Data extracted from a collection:

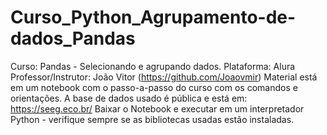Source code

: # Curso_Python_Agrupamento-de-dados_Pandas
Curso: Pandas - Selecionando e agrupando dados.  Plataforma: Alura Professor/Instrutor: João Vitor (https://github.com/Joaovmir)
Material está em um notebook com o passo-a-passo do curso com os comandos e orientações. 
A base de dados usado é pública e está em: https://seeg.eco.br/
Baixar o Notebook e executar em um interpretador Python - verifique sempre se as bibliotecas usadas estão instaladas. 
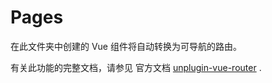 # Pages

在此文件夹中创建的 Vue 组件将自动转换为可导航的路由。

有关此功能的完整文档，请参见 官方文档 [unplugin-vue-router](https://github.com/posva/unplugin-vue-router) .
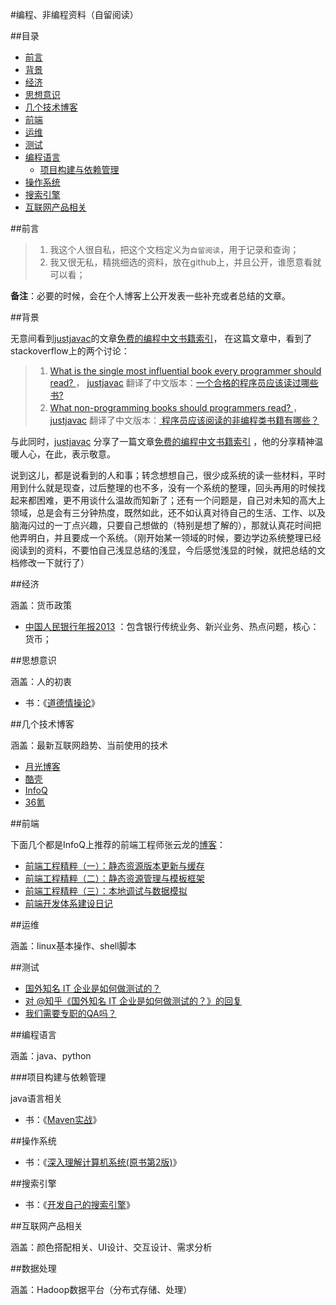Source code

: 
#编程、非编程资料（自留阅读）

##目录

* [前言](#前言)
* [背景](#背景)
* [经济](#经济)
* [思想意识](#思想意识)
* [几个技术博客](#几个技术博客)
* [前端](#前端)
* [运维](#运维)
* [测试](#测试)
* [编程语言](#编程语言)
	* [项目构建与依赖管理](#项目构建与依赖管理) 
* [操作系统](#操作系统)
* [搜索引擎](#搜索引擎)
* [互联网产品相关](#互联网产品相关)


##前言
> 1. 我这个人很自私，把这个文档定义为`自留阅读`，用于记录和查询；
> 2. 我又很无私，精挑细选的资料，放在github上，并且公开，谁愿意看就可以看；

**备注**：必要的时候，会在个人博客上公开发表一些补充或者总结的文章。

##背景

无意间看到[justjavac](https://github.com/justjavac)的文章[免费的编程中文书籍索引](https://github.com/justjavac/free-programming-books-zh_CN)， 在这篇文章中，看到了stackoverflow上的两个讨论：

> 1. [What is the single most influential book every programmer should read? ](http://stackoverflow.com/questions/1711/what-is-the-single-most-influential-book-every-programmer-should-read)， [justjavac](https://github.com/justjavac) 翻译了中文版本：[一个合格的程序员应该读过哪些书?](http://justjavac.com/other/2012/05/15/qualified-programmer-should-read-what-books.html)
> 2. [What non-programming books should programmers read? ](http://stackoverflow.com/questions/38210/what-non-programming-books-should-programmers-read)， [justjavac](https://github.com/justjavac) 翻译了中文版本：[ 程序员应该阅读的非编程类书籍有哪些？](https://github.com/justjavac/free-programming-books-zh_CN/blob/master/what-non-programming-books-should-programmers-read.md)

与此同时，[justjavac](https://github.com/justjavac) 分享了一篇文章[免费的编程中文书籍索引](https://github.com/justjavac/free-programming-books-zh_CN) ，他的分享精神温暖人心，在此，表示敬意。

说到这儿，都是说看到的人和事；转念想想自己，很少成系统的读一些材料，平时用到什么就是现查，过后整理的也不多，没有一个系统的整理，回头再用的时候找起来都困难，更不用谈什么温故而知新了；还有一个问题是，自己对未知的高大上领域，总是会有三分钟热度，既然如此，还不如认真对待自己的生活、工作、以及脑海闪过的一丁点兴趣，只要自己想做的（特别是想了解的），那就认真花时间把他弄明白，并且要成一个系统。（刚开始某一领域的时候，要边学边系统整理已经阅读到的资料，不要怕自己浅显总结的浅显，今后感觉浅显的时候，就把总结的文档修改一下就行了）

##经济

涵盖：货币政策

* [中国人民银行年报2013](http://www.pbc.gov.cn/publish/chubanwu/4226/2014/20140611090133132494560/20140611090133132494560_.html) ：包含银行传统业务、新兴业务、热点问题，核心：货币；

##思想意识

涵盖：人的初衷

* 书：《[道德情操论](http://book.douban.com/subject/1116367/)》

##几个技术博客

涵盖：最新互联网趋势、当前使用的技术

* [月光博客](http://www.williamlong.info/)
* [酷壳](http://coolshell.cn/)
* [InfoQ](http://www.infoq.com/cn/)
* [36氪](http://www.36kr.com/)


##前端

下面几个都是InfoQ上推荐的前端工程师张云龙的[博客](https://github.com/fouber/blog)：
* [前端工程精粹（一）：静态资源版本更新与缓存](http://www.infoq.com/cn/articles/front-end-engineering-and-performance-optimization-part1)
* [前端工程精粹（二）：静态资源管理与模板框架](http://www.infoq.com/cn/articles/front-end-engineering-and-performance-optimization-part2)
* [前端工程精粹（三）：本地调试与数据模拟](http://www.infoq.com/cn/articles/front-end-engineering-pristine-part3)
* [前端开发体系建设日记](http://www.infoq.com/cn/articles/talk-front-end-integrated-solution-part2)

##运维

涵盖：linux基本操作、shell脚本

##测试

* [国外知名 IT 企业是如何做测试的？](http://www.zhihu.com/question/22947392)
* [对 @知乎《国外知名 IT 企业是如何做测试的？》的回复](http://weibo.com/p/1001603729673711432188)
* [我们需要专职的QA吗？](http://coolshell.cn/articles/6994.html)

##编程语言

涵盖：java、python

###项目构建与依赖管理

java语言相关

* 书：《[Maven实战](http://book.douban.com/subject/5345682/)》


##操作系统

* 书：《[深入理解计算机系统(原书第2版)](http://book.douban.com/subject/5333562/)》

##搜索引擎
* 书：《[开发自己的搜索引擎](http://book.douban.com/subject/4199509/)》

##互联网产品相关

涵盖：颜色搭配相关、UI设计、交互设计、需求分析

##数据处理

涵盖：Hadoop数据平台（分布式存储、处理）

• _PROBLEM DESCRIPTION_
Among the lines above, which contain the word "自留阅读"? Copy every one.

• _RESPONSE_
#编程、非编程资料（自留阅读）
> 1. 我这个人很自私，把这个文档定义为`自留阅读`，用于记录和查询；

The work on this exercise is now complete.